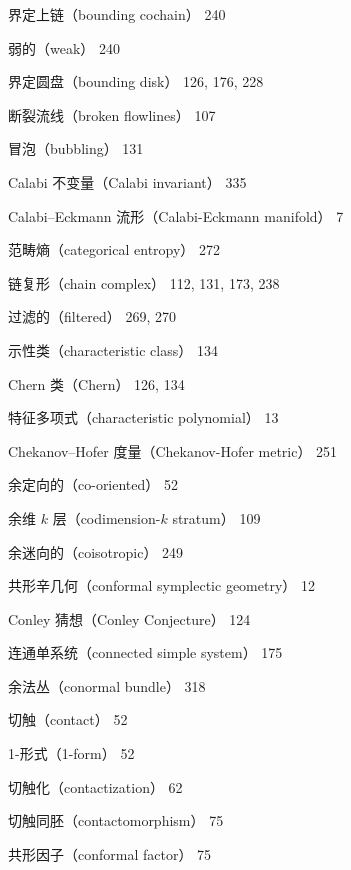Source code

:{\noindent 界定上链（bounding cochain） 240\par
\noindent\hspace*{1.5em}弱的（weak） 240\par
\noindent 界定圆盘（bounding disk） 126, 176, 228\par
\noindent 断裂流线（broken flowlines） 107\par
\noindent 冒泡（bubbling） 131\par
\noindent Calabi 不变量（Calabi invariant） 335\par
\noindent Calabi–Eckmann 流形（Calabi-Eckmann manifold） 7\par
\noindent 范畴熵（categorical entropy） 272\par
\noindent 链复形（chain complex） 112, 131, 173, 238\par
\noindent\hspace*{1.5em}过滤的（filtered） 269, 270\par
\noindent 示性类（characteristic class） 134\par
\noindent\hspace*{1.5em}Chern 类（Chern） 126, 134\par
\noindent 特征多项式（characteristic polynomial） 13\par
\noindent Chekanov–Hofer 度量（Chekanov-Hofer metric） 251\par
\noindent 余定向的（co-oriented） 52\par
\noindent 余维 $k$ 层（codimension-$k$ stratum） 109\par
\noindent 余迷向的（coisotropic） 249\par
\noindent 共形辛几何（conformal symplectic geometry） 12\par
\noindent Conley 猜想（Conley Conjecture） 124\par
\noindent 连通单系统（connected simple system） 175\par
\noindent 余法丛（conormal bundle） 318\par
\noindent 切触（contact） 52\par
\noindent\hspace*{1.5em}1-形式（1-form） 52\par
\noindent\hspace*{1.5em}切触化（contactization） 62\par
\noindent\hspace*{1.5em}切触同胚（contactomorphism） 75\par
\noindent\hspace*{3em}共形因子（conformal factor） 75\par
}
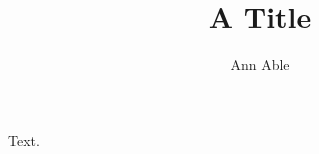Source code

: \documentclass{check_dangling_keywords}
\title{A Title}
\author{Ann Able}
\begin{document}
\maketitle
Text.
\end{document}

..........

_WORK INSTRUCTION_. Nothing should be printed except the lines from the one with "类（Chern） 126, 134\par" through the last line of the listing above, both ends included; please drop the pictures.

_WRITTEN SOLUTION_.
\noindent\hspace*{1.5em}Chern 类（Chern） 126, 134\par
\noindent 特征多项式（characteristic polynomial） 13\par
\noindent Chekanov–Hofer 度量（Chekanov-Hofer metric） 251\par
\noindent 余定向的（co-oriented） 52\par
\noindent 余维 $k$ 层（codimension-$k$ stratum） 109\par
\noindent 余迷向的（coisotropic） 249\par
\noindent 共形辛几何（conformal symplectic geometry） 12\par
\noindent Conley 猜想（Conley Conjecture） 124\par
\noindent 连通单系统（connected simple system） 175\par
\noindent 余法丛（conormal bundle） 318\par
\noindent 切触（contact） 52\par
\noindent\hspace*{1.5em}1-形式（1-form） 52\par
\noindent\hspace*{1.5em}切触化（contactization） 62\par
\noindent\hspace*{1.5em}切触同胚（contactomorphism） 75\par
\noindent\hspace*{3em}共形因子（conformal factor） 75\par
}
Source code

: \documentclass{check_dangling_keywords}
\title{A Title}
\author{Ann Able}
\begin{document}
\maketitle
Text.
\end{document}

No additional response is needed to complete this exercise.